Starting job, how do I establish good relations with my new coworkers?
July 11, 2013 2:12 PM   Subscribe

I'm about to join a startup as a software developer on the 4-6 person tech team. What should I do, right from the beginning, to help make this a good experience all around?

The whole startup includes founders, sales, marketing and customer support people, but my main coworkers will be the four other coders and the CTO. I have less experience than they do with software engineering, and I need to learn from them.

Two of the coders are outgoing and talkative, and have stated they are actively interested in mentoring. One of these, however, appears to get fed up rather easily. What can I do to nurture and protect their initial interest in helping me?

One of the other coders is dedicated to his craft, but he may be rather shy. What can I do to draw him out? Or would it be wiser to let him be?

The fourth coder I haven't spoken with yet, so, any general ideas about meeting new people on the job?

I've spoken most with the CTO and have less uncertainty about how to work with him.

Complicating factor: I'm older and better-educated than anyone else on the tech team, or even in the whole company, but I'm relatively new to software development. Special care seems indicated here.

So far I've memorized the names of everyone in the company (not just the coders) and the personal information in their blurbs, formed a picture of each one's role as they were hired and the startup grew, worked through what the company income statement probably looks like to try to understand the money side, and received a fairly thorough explanation of the company's products and methods in the course of interviews.

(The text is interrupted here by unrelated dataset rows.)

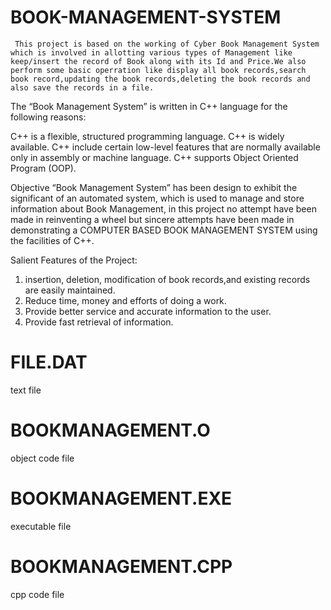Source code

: # BOOK-MANAGEMENT-SYSTEM
  
     This project is based on the working of Cyber Book Management System which is involved in allotting various types of Management like keep/insert the record of Book along with its Id and Price.We also perform some basic operration like display all book records,search book record,updating the book records,deleting the book records and also save the records in a file.
     
 The “Book Management System” is written in C++ language for the following reasons:

C++ is a flexible, structured programming language.
C++ is widely available.
C++ include certain low-level features that are normally available only in assembly or machine language.
C++ supports Object Oriented Program (OOP).
     
 Objective
“Book Management System” has been design to exhibit the significant of an automated system, which is used to manage and store information about Book Management, in this project no attempt have been made in reinventing a wheel but sincere attempts have been made in demonstrating a COMPUTER BASED BOOK MANAGEMENT SYSTEM using the facilities of C++.

Salient Features of the Project:
1) insertion, deletion, modification of book records,and existing records are easily maintained.
2) Reduce time, money and efforts of doing a work.
3) Provide better service and accurate information to the user.
4) Provide fast retrieval of information.

# FILE.DAT 
text file
  
# BOOKMANAGEMENT.O
object code file

# BOOKMANAGEMENT.EXE
executable file 

# BOOKMANAGEMENT.CPP
cpp code file
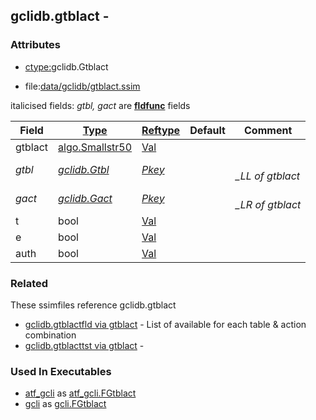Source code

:## gclidb.gtblact -


### Attributes
<a href="#attributes"></a>
<!-- dev.mdmark  mdmark:MDSECTION  state:BEG_AUTO  param:Attributes -->
* [ctype:](/txt/ssimdb/dmmeta/ctype.md)gclidb.Gtblact

* file:[data/gclidb/gtblact.ssim](/data/gclidb/gtblact.ssim)

italicised fields: *gtbl, gact* are [**fldfunc**](/txt/ssim.md#fldfunc) fields

|Field|[Type](/txt/ssimdb/dmmeta/ctype.md)|[Reftype](/txt/ssimdb/dmmeta/reftype.md)|Default|Comment|
|---|---|---|---|---|
|gtblact|[algo.Smallstr50](/txt/protocol/algo/README.md#algo-smallstr50)|[Val](/txt/exe/amc/reftypes.md#val)|||
|*gtbl*|*[gclidb.Gtbl](/txt/ssimdb/gclidb/gtbl.md)*|*[Pkey](/txt/exe/amc/reftypes.md#pkey)*||*<br>_LL of gtblact*|
|*gact*|*[gclidb.Gact](/txt/ssimdb/gclidb/gact.md)*|*[Pkey](/txt/exe/amc/reftypes.md#pkey)*||*<br>_LR of gtblact*|
|t|bool|[Val](/txt/exe/amc/reftypes.md#val)|||
|e|bool|[Val](/txt/exe/amc/reftypes.md#val)|||
|auth|bool|[Val](/txt/exe/amc/reftypes.md#val)|||

<!-- dev.mdmark  mdmark:MDSECTION  state:END_AUTO  param:Attributes -->

### Related
<a href="#related"></a>
<!-- dev.mdmark  mdmark:MDSECTION  state:BEG_AUTO  param:Related -->
These ssimfiles reference gclidb.gtblact

* [gclidb.gtblactfld via gtblact](/txt/ssimdb/gclidb/gtblactfld.md) - List of available for each table & action combination 
* [gclidb.gtblacttst via gtblact](/txt/ssimdb/gclidb/gtblacttst.md) -  

<!-- dev.mdmark  mdmark:MDSECTION  state:END_AUTO  param:Related -->

### Used In Executables
<a href="#used-in-executables"></a>
<!-- dev.mdmark  mdmark:MDSECTION  state:BEG_AUTO  param:ImdbUses -->

* [atf_gcli](/txt/exe/atf_gcli/internals.md) as [atf_gcli.FGtblact](/txt/exe/atf_gcli/internals.md#atf_gcli-fgtblact)
* [gcli](/txt/exe/gcli/internals.md) as [gcli.FGtblact](/txt/exe/gcli/internals.md#gcli-fgtblact)

<!-- dev.mdmark  mdmark:MDSECTION  state:END_AUTO  param:ImdbUses -->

The main challenge for me is learning the rather daunting great huge pile of software they use. I've already been working on that, but good working relations are possibly even more important, both as a means and as an end in themselves.

TLDR; It looks like the biggest determinant of future happiness in a new job is working well with four other coders. Any words of wisdom for a new software developer joining a small team?
posted by kadonoishi to Work & Money (15 answers total) 11 users marked this as a favorite
 
Be outgoing, but at appropriate times (lunch, etc). Ask for help, but try not to do it when people are in the middle of something. Try not to do it constantly (i.e., ask for help after you've been stuck on something for half an hour or if you're absolutely sure someone else knows it and you don't).

There's no special skill required here, really. Try and make friends, be respectful, pull your weight.
posted by tylerkaraszewski at 2:22 PM on July 11, 2013


Smile at them, say hello to them, ask them for their insight into the job and the company and everything else. Listen to them. Do your work and help them do theirs. Bring cookies sometimes. Cookies help a lot.
posted by xingcat at 2:37 PM on July 11, 2013 [1 favorite]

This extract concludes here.